[[ Stored data open ]]

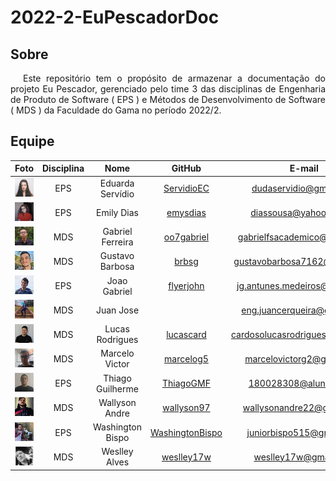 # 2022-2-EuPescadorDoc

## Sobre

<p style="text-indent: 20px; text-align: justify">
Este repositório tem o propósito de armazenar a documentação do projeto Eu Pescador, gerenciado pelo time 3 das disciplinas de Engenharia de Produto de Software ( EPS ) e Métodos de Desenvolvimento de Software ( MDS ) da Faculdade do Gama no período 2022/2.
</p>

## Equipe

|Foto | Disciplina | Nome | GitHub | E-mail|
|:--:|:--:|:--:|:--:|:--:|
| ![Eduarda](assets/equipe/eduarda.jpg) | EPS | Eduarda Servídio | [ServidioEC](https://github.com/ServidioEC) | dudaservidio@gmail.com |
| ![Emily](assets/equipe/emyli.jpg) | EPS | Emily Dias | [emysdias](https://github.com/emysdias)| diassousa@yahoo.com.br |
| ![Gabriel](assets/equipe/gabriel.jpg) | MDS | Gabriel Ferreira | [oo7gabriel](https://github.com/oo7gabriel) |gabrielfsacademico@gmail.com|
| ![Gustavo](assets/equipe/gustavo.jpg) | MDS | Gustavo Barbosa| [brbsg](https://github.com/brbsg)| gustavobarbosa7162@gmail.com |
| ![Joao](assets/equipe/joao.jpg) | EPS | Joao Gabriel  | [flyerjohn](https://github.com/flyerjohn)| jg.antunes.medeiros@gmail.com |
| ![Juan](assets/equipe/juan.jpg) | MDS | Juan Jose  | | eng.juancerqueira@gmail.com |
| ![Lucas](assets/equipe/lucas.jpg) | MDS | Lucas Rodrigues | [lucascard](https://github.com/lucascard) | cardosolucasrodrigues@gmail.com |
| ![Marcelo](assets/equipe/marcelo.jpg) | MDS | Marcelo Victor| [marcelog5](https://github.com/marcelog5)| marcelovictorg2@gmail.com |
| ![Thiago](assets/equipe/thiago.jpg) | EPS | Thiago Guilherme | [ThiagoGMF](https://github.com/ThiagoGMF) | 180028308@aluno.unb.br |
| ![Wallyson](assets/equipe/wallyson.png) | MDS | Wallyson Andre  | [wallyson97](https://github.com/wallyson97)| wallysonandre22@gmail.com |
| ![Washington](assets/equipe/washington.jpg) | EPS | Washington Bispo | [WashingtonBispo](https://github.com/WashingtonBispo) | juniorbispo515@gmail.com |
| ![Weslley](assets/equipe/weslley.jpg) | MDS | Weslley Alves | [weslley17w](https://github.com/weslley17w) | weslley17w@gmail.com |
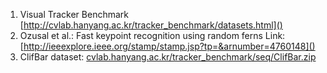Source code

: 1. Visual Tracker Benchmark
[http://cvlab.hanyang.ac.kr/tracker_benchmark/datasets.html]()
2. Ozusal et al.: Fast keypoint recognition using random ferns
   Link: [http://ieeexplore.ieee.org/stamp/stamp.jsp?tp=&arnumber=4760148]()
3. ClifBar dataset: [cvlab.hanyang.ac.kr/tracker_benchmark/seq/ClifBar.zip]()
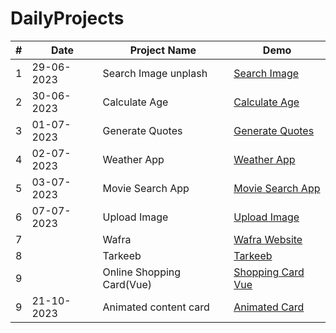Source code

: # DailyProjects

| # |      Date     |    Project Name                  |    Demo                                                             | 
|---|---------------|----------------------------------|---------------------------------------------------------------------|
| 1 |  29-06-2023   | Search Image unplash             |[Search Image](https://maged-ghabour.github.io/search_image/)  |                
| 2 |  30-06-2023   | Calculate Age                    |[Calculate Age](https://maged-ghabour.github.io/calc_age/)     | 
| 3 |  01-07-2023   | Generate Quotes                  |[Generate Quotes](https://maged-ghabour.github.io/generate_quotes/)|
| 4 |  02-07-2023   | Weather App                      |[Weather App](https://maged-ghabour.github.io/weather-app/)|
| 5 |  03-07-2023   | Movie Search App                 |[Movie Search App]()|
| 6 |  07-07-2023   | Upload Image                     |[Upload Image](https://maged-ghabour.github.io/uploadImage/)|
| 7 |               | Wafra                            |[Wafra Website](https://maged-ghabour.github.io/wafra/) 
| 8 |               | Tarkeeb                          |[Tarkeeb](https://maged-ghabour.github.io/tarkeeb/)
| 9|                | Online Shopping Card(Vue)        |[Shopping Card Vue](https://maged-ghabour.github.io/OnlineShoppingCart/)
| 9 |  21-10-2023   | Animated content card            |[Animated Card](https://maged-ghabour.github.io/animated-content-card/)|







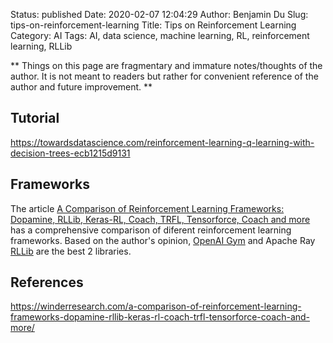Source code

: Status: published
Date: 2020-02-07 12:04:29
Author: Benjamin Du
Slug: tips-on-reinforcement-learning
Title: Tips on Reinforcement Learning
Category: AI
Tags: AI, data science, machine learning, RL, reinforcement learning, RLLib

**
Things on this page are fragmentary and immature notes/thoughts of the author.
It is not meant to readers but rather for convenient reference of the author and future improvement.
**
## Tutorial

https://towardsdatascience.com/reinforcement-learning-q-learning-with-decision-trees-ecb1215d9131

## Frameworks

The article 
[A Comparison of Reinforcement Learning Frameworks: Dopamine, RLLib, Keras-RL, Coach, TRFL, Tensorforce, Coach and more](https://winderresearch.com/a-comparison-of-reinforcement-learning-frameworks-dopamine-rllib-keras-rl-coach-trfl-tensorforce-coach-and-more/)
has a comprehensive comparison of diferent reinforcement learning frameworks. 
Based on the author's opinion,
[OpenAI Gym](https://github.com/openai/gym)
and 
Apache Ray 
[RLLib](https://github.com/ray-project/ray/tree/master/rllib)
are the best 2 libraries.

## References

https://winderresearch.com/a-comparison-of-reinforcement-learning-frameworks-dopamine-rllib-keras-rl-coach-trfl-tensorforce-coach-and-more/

[[ Stored data closed ]]
[[ Stored data open ]]

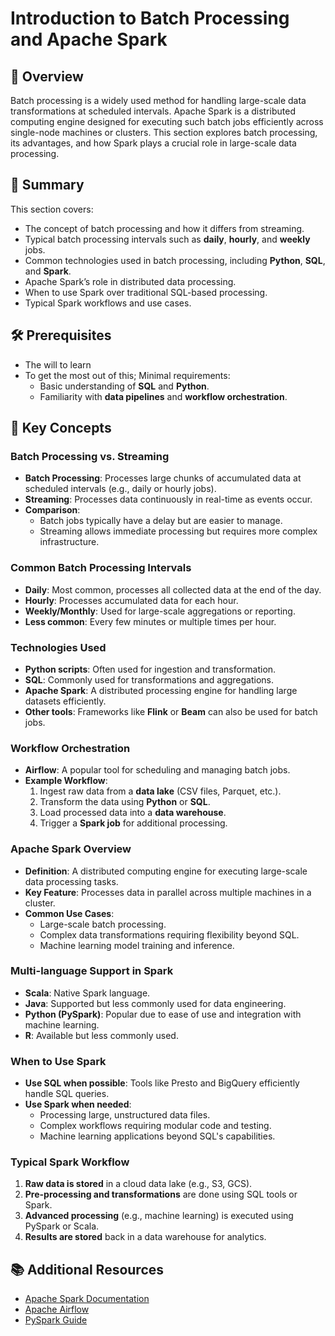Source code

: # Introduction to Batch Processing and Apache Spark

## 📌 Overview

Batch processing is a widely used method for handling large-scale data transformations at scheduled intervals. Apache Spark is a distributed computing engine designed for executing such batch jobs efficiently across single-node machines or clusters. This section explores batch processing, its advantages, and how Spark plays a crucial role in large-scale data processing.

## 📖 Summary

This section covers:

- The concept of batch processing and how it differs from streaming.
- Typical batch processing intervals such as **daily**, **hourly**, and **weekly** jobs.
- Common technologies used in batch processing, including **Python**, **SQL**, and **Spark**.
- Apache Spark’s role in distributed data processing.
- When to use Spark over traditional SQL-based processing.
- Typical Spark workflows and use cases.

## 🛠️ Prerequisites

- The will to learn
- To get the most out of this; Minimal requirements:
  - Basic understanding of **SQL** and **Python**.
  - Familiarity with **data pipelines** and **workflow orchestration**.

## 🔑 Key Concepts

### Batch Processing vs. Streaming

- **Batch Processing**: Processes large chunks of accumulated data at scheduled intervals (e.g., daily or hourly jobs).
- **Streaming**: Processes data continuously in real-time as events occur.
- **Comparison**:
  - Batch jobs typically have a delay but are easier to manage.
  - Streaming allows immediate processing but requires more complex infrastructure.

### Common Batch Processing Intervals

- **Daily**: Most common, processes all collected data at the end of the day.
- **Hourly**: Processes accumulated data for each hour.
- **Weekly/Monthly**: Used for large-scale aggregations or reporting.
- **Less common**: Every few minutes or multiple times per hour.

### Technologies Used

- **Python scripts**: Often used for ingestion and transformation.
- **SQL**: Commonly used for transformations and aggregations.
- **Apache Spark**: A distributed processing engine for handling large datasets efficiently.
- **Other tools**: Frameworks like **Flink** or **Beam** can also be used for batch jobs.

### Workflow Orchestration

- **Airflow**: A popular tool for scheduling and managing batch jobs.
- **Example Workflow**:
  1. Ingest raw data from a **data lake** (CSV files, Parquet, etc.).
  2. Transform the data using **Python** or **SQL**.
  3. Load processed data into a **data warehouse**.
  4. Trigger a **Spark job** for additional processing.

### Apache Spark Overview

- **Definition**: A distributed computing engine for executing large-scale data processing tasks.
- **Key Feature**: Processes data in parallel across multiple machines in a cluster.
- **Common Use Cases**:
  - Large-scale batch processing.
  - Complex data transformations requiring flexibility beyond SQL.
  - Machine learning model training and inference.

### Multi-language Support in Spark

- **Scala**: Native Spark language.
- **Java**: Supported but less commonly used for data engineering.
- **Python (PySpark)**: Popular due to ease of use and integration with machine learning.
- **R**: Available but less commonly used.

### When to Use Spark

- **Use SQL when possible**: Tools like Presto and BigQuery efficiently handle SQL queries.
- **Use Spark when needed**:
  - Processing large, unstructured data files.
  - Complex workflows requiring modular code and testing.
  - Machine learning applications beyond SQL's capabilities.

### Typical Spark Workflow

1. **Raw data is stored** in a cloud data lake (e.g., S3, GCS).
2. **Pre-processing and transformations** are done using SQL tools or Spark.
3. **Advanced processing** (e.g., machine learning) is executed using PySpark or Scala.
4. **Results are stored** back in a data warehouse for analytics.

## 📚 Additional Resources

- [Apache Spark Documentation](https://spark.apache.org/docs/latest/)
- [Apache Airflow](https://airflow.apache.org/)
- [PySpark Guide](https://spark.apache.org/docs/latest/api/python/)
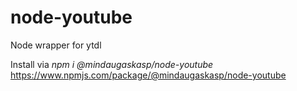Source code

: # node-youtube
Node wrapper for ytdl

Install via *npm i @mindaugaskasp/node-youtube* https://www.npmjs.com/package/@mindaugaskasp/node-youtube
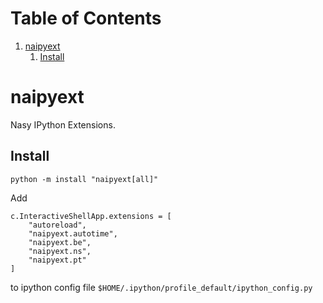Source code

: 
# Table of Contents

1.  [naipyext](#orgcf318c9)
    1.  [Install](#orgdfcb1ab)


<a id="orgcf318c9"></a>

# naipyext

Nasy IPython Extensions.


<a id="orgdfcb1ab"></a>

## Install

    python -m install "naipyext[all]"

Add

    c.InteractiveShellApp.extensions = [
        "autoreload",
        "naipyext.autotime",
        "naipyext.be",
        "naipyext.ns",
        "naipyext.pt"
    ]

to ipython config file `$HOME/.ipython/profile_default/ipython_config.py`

[[ Stored data closed ]]

What this task involves: What should come back is an exact copy of the lines above from the line with "Online Shopping Card(Vue)" to the line with "Slug: tips-on-reinforcement-learning", both included, minus the pictures.

The answer:
| 9|                | Online Shopping Card(Vue)        |[Shopping Card Vue](https://maged-ghabour.github.io/OnlineShoppingCart/)
| 9 |  21-10-2023   | Animated content card            |[Animated Card](https://maged-ghabour.github.io/animated-content-card/)|







Source code

: Status: published
Date: 2020-02-07 12:04:29
Author: Benjamin Du
Slug: tips-on-reinforcement-learning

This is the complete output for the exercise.